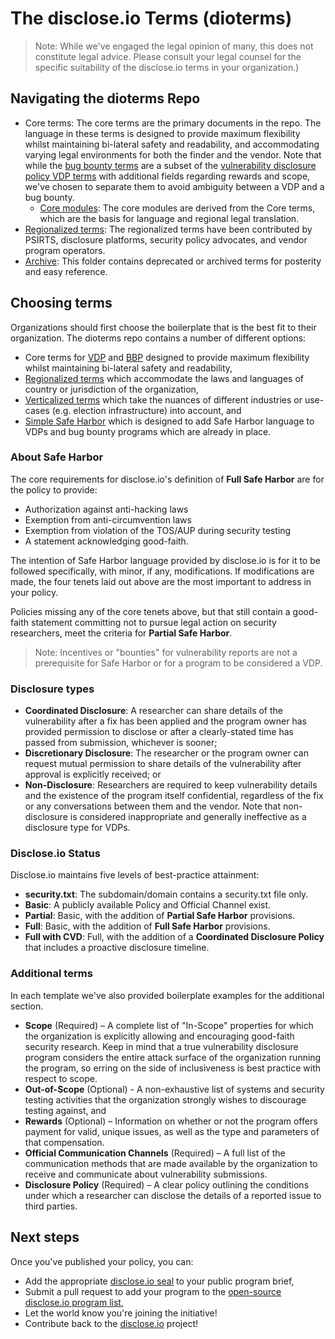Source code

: # The disclose.io Terms (dioterms)

> Note: While we've engaged the legal opinion of many, this does not constitute legal advice. Please consult your legal counsel for the specific suitability of the disclose.io terms in your organization.)

## Navigating the dioterms Repo
- Core terms: The core terms are the primary documents in the repo. The language in these terms is designed to provide maximum flexibility whilst maintaining bi-lateral safety and readability, and accommodating varying legal environments for both the finder and the vendor. Note that while the [bug bounty terms](core-terms-bbp.md) are a subset of the [vulnerability disclosure policy VDP terms](/core-terms-vdp.md) with additional fields regarding rewards and scope, we've chosen to separate them to avoid ambiguity between a VDP and a bug bounty.
  - [Core modules](/core-modules/): The core modules are derived from the Core terms, which are the basis for language and regional legal translation. 
-  [Regionalized terms](regional): The regionalized terms have been contributed by PSIRTS, disclosure platforms, security policy advocates, and vendor program operators.
-  [Archive](/archive): This folder contains deprecated or archived terms for posterity and easy reference.

## Choosing terms 
Organizations should first choose the boilerplate that is the best fit to their organization. The dioterms repo contains a number of different options:

* Core terms for [VDP](/core-terms-vdp.md) and [BBP](core-terms-bbp.md) designed to provide maximum flexibility whilst maintaining bi-lateral safety and readability,
* [Regionalized terms](https://github.com/disclose/dioterms/tree/master/regional) which accommodate the laws and languages of country or jurisdiction of the organization,
* [Verticalized terms](https://github.com/disclose/dioterms/tree/master/vertical) which take the nuances of different industries or use-cases (e.g. election infrastructure) into account, and
* [Simple Safe Harbor](https://github.com/disclose/dioterms/tree/simple-safeharbor/simple-safe-harbor.md) which is designed to add Safe Harbor language to VDPs and bug bounty programs which are already in place.

### About Safe Harbor

The core requirements for disclose.io's definition of **Full Safe Harbor** are for the policy to provide:
- Authorization against anti-hacking laws
- Exemption from anti-circumvention laws 
- Exemption from violation of the TOS/AUP during security testing
- A statement acknowledging good-faith.

The intention of Safe Harbor language provided by disclose.io is for it to be followed specifically, with minor, if any, modifications. If modifications are made, the four tenets laid out above are the most important to address in your policy.

Policies missing any of the core tenets above, but that still contain a good-faith statement committing not to pursue legal action on security researchers, meet the criteria for **Partial Safe Harbor**.

> Note: Incentives or "bounties" for vulnerability reports are not a prerequisite for Safe Harbor or for a program to be considered a VDP.

### Disclosure types

- **Coordinated Disclosure**: A researcher can share details of the vulnerability after a fix has been applied and the program owner has provided permission to disclose or after a clearly-stated time has passed from submission, whichever is sooner;
- **Discretionary Disclosure**: The researcher or the program owner can request mutual permission to share details of the vulnerability after approval is explicitly received; or
- **Non-Disclosure**: Researchers are required to keep vulnerability details and the existence of the program itself confidential, regardless of the fix or any conversations between them and the vendor. Note that non-disclosure is considered inappropriate and generally ineffective as a disclosure type for VDPs.

### Disclose.io Status
Disclose.io maintains five levels of best-practice attainment:
- **security.txt**: The subdomain/domain contains a security.txt file only.
- **Basic**: A publicly available Policy and Official Channel exist.
- **Partial**: Basic, with the addition of **Partial Safe Harbor** provisions.
- **Full**: Basic, with the addition of **Full Safe Harbor** provisions.
- **Full with CVD**: Full, with the addition of a **Coordinated Disclosure Policy** that includes a proactive disclosure timeline.

### Additional terms

In each template we've also provided boilerplate examples for the additional section.  
- **Scope** (Required) – A complete list of "In-Scope" properties for which the organization is explicitly allowing and encouraging good-faith security research. Keep in mind that a true vulnerability disclosure program considers the entire attack surface of the organization running the program, so erring on the side of inclusiveness is best practice with respect to scope.
- **Out-of-Scope** (Optional) - A non-exhaustive list of systems and security testing activities that the organization strongly wishes to discourage testing against, and
- **Rewards** (Optional) – Information on whether or not the program offers payment for valid, unique issues, as well as the type and parameters of that compensation.
- **Official Communication Channels** (Required) – A full list of the communication methods that are made available by the organization to receive and communicate about vulnerability submissions.
- **Disclosure Policy** (Required) – A clear policy outlining the conditions under which a researcher can disclose the details of a reported issue to third parties. 

## Next steps 

Once you've published your policy, you can:  
- Add the appropriate [disclose.io seal](https://github.com/disclose/dioseal) to your public program brief,
- Submit a pull request to add your program to the [open-source disclose.io program list](https://github.com/disclose/diodb),
- Let the world know you're joining the initiative!
- Contribute back to the [disclose.io](https://disclose.io) project!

Exercise details:
An exact number is called for here: how many lines across the records contain the word "above". Nothing else belongs in the answer.

Expected answer:
2